(Source records)

******************************

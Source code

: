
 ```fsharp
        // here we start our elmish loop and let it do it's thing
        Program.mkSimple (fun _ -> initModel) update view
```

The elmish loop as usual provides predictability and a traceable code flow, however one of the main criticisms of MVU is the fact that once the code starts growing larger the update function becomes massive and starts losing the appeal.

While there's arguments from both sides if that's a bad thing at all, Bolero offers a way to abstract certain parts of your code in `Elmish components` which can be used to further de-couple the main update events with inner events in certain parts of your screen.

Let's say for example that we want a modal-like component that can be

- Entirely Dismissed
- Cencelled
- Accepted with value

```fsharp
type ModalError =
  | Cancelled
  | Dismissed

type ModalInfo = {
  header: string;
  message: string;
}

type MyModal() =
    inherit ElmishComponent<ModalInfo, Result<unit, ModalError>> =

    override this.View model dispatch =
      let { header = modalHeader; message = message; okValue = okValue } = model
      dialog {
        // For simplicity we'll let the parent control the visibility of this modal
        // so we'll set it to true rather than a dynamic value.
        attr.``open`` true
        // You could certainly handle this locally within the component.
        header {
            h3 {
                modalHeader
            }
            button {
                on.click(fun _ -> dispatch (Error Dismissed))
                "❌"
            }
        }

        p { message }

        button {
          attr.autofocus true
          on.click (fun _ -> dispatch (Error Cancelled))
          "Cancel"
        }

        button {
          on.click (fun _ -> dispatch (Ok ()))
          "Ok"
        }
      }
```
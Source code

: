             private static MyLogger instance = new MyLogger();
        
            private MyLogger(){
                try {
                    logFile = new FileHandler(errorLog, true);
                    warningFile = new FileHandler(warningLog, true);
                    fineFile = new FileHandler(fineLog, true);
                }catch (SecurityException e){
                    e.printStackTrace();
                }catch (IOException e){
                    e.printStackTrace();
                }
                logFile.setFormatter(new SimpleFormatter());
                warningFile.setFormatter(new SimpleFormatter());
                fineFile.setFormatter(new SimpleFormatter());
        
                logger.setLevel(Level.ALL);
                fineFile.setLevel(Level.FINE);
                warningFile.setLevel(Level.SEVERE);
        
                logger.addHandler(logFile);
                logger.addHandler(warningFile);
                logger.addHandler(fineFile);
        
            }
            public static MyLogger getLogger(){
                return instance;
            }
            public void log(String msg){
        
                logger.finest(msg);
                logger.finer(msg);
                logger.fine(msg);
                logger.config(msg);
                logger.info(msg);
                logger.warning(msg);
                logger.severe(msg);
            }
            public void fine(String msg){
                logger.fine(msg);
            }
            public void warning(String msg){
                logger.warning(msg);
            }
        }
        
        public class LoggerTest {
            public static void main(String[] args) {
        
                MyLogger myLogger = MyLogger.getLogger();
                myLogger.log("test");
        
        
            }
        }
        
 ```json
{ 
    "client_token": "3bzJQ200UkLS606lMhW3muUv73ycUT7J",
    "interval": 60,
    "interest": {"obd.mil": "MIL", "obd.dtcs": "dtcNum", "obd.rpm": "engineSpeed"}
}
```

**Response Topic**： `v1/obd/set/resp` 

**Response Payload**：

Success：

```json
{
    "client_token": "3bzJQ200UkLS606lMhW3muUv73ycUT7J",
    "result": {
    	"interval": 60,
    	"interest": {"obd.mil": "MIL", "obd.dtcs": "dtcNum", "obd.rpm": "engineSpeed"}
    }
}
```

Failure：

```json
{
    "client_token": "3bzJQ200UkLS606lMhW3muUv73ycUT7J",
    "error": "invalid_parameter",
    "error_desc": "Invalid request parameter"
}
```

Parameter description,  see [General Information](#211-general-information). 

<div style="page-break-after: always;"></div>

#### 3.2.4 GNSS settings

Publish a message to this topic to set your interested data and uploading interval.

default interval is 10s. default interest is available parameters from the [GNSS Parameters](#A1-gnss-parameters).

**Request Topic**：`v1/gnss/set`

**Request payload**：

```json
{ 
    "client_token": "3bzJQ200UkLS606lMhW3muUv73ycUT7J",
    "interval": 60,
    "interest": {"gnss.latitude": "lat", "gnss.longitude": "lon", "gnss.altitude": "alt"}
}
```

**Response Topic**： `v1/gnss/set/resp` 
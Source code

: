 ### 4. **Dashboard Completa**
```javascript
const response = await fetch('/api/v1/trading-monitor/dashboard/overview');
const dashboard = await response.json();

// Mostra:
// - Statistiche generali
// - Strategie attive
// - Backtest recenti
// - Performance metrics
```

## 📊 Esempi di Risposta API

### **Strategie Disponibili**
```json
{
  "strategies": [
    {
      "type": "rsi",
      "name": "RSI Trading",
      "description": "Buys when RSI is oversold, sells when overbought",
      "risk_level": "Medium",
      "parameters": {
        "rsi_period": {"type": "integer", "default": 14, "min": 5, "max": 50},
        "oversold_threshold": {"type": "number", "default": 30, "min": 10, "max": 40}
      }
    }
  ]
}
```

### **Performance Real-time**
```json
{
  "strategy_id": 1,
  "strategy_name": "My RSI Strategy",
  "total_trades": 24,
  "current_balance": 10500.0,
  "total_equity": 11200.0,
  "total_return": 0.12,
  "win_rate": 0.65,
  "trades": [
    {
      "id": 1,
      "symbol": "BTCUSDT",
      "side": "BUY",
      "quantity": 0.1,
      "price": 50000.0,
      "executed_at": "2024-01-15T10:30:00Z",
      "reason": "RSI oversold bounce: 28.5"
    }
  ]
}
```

******************************

**WHAT THE EXERCISE ASKS:** Filter the records above for "static" and copy every matching line.

**COMPLETED EXERCISE:**
:             private static MyLogger instance = new MyLogger();
            public static MyLogger getLogger(){
            public static void main(String[] args) {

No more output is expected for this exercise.